Capstone Milestone Report: Exploratory Analysis of the Project Text Corpus

Exploratory Data Analysis

Summary Statistics

The data for this analysis was provided by the Johns Hopkins University team responsible for defining the project. It was provided as a ZIP compressed file containing text excerpts from twitter streams, blog streams, and news item streams. The excerpts were in English, German, Finnish, and Russian; only the English text was used for this analysis. No other text sources were considered.

Table 1 shows a few basic statistics about the raw text data.

Table 1: Raw Text Statistics
Source	File Size (Mb)	Line Count	Word Count
news feeds	205.8	77,259	2,693,898
blogs	210.2	899,288	38,154,238
twitter	167.1	2,360,148	30,218,166

Note that the word count is the total number of words and not the number of unique words.

This amount of text is too much to deal with at an exploratory level.

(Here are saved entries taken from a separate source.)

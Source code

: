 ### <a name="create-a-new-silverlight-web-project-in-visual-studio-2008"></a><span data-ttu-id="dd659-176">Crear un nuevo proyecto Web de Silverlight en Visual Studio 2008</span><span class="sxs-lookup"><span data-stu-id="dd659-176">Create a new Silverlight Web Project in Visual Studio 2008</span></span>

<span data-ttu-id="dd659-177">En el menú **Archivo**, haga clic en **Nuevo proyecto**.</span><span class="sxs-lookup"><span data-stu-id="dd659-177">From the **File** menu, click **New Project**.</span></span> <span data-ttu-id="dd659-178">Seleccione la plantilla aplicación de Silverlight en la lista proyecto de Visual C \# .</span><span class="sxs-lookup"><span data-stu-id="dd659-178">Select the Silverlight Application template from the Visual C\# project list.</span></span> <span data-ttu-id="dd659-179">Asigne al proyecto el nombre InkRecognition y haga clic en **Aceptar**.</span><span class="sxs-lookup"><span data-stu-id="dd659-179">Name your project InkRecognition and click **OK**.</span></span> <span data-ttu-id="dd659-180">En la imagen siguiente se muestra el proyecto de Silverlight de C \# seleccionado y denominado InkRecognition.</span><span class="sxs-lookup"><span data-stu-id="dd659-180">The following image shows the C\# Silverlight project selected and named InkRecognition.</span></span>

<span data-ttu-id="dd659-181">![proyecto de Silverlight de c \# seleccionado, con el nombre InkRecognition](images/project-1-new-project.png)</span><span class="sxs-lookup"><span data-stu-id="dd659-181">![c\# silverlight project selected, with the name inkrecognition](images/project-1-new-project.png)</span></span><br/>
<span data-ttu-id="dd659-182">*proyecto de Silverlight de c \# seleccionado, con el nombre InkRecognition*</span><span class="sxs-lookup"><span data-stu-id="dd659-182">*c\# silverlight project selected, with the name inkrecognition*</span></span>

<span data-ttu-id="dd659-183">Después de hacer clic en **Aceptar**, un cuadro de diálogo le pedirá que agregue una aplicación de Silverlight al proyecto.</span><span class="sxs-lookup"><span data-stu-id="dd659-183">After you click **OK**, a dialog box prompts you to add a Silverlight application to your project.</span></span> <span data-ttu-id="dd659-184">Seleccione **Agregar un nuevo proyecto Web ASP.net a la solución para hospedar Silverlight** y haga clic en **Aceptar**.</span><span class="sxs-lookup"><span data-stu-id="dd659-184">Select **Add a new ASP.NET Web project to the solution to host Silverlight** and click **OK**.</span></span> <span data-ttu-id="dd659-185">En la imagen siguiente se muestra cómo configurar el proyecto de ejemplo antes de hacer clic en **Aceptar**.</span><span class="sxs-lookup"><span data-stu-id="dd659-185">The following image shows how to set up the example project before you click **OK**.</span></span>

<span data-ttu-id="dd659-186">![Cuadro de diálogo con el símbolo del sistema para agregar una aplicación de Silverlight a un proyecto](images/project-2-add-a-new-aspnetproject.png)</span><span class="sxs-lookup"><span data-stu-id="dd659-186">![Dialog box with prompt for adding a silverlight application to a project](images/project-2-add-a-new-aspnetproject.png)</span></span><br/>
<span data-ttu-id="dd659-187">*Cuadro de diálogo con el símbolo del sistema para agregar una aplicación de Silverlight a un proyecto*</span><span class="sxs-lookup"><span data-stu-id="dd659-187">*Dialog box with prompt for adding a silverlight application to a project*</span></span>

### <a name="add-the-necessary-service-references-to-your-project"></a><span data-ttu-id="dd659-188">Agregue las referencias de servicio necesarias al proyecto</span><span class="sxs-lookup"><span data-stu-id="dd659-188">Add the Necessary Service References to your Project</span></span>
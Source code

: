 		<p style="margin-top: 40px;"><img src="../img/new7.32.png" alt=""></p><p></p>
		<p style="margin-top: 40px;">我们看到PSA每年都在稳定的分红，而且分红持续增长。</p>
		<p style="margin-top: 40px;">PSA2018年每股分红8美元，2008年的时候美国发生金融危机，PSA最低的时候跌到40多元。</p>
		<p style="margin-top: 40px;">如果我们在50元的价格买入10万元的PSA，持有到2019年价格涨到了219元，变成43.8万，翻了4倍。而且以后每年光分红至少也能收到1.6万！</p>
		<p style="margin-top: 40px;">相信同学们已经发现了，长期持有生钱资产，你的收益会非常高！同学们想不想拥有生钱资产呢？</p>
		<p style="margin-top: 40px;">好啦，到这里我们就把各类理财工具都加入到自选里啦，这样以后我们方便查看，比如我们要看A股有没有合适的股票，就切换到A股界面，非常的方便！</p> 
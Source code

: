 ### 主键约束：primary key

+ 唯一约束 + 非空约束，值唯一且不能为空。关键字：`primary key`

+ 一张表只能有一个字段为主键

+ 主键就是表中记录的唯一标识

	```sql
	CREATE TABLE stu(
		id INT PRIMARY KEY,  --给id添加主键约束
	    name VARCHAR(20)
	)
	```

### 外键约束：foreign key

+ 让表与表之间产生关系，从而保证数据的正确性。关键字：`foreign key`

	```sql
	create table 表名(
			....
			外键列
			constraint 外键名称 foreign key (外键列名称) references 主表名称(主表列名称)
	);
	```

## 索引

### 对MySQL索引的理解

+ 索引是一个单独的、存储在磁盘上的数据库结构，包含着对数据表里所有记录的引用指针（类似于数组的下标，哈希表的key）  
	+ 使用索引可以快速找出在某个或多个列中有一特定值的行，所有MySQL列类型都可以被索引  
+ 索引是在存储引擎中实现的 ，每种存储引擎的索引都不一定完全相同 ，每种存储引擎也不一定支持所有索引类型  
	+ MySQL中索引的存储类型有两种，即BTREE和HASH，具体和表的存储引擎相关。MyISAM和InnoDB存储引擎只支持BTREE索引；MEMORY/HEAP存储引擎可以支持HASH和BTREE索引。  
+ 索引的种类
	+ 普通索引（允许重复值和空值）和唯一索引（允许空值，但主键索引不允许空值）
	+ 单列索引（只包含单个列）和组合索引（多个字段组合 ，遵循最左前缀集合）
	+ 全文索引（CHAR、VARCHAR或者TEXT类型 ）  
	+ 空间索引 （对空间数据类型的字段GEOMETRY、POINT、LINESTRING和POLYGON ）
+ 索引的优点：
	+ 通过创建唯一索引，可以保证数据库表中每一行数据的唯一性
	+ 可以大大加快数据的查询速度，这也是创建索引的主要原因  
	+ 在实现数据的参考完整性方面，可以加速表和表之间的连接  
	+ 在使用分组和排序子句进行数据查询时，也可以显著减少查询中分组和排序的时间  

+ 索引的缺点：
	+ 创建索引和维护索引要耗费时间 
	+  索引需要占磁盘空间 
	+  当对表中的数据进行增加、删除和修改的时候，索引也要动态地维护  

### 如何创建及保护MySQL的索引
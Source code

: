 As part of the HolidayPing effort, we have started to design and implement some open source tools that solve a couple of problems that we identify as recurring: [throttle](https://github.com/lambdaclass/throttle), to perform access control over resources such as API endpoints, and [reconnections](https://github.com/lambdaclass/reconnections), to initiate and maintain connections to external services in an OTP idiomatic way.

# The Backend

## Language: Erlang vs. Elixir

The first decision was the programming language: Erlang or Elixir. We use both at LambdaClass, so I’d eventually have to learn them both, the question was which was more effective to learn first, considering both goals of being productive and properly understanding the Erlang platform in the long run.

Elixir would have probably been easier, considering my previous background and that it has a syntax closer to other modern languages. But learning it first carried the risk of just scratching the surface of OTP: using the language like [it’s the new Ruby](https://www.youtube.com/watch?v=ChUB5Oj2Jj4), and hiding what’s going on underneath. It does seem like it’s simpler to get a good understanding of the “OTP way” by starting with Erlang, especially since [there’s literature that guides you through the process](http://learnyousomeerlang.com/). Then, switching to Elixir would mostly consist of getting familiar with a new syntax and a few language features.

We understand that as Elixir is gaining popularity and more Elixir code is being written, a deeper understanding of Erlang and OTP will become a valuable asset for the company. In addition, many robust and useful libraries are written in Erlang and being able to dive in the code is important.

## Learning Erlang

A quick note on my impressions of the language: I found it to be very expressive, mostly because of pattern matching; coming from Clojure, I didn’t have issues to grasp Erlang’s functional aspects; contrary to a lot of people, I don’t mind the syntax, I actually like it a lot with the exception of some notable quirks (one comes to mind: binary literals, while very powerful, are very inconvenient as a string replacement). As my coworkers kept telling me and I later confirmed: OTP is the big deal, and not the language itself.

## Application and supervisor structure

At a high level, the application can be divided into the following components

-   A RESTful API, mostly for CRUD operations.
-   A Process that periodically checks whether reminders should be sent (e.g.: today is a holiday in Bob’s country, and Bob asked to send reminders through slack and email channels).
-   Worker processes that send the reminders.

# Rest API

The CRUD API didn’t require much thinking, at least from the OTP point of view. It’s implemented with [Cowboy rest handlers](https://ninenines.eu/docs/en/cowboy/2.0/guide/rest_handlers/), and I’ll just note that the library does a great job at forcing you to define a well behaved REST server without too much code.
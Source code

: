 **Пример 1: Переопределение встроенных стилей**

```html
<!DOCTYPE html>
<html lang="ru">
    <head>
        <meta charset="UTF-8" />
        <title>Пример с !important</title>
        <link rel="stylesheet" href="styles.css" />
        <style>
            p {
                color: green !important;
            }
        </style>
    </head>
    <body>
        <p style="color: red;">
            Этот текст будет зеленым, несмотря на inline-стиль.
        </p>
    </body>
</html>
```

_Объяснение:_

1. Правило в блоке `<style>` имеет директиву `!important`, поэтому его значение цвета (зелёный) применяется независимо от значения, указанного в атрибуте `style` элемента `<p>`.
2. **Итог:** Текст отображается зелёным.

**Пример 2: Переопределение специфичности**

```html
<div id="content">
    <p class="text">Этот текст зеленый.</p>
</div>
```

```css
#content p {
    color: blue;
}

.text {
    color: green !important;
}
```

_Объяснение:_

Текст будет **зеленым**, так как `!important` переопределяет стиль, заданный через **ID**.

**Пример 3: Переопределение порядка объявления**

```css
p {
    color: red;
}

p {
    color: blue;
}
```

Therefore, a random sample of 1% of the text from each source was selected for further analysis. Table 2 shows the statistics of the sampled text.

Table 2: Sample Text Statistics
Source	Line Count	Word Count
news feeds	772	27,238
blogs	8,992	378,438
twitter	23,601	302,844

Pre-processing

A visual inspection of the data showed that it contained many elements that are not useful for creating the final predictive model. These include numerical elements (dates, times, numbers, etc.), Internet web addresses, email addresses, social media handles, and hashtags. The text also contained “bad” words (e.g., swear words/phrases) that would not be appropriate to suggest as predictions.

The following steps were applied to pre-process the text for further analysis.

Eliminate Internet/web elements
Remove punctuation
Remove numerical elements.
Remove unwanted words.
Down-shift everything to lower case.
Strip out unecessary white space.

Exploratory Analysis

Of greatest interest in exploring the text data is to understand the prevalence of common single words as well as common two-, three-, and four-word sequences (n-grams). This was accomplished for the sample text using the R tm package. A tm corpus was created containing all of the sample text. Following that, tm was used to determine the frequencies of words and n-grams. Chart 1 through Chart 4 show the top 20 most prevalent items of each n-gram size.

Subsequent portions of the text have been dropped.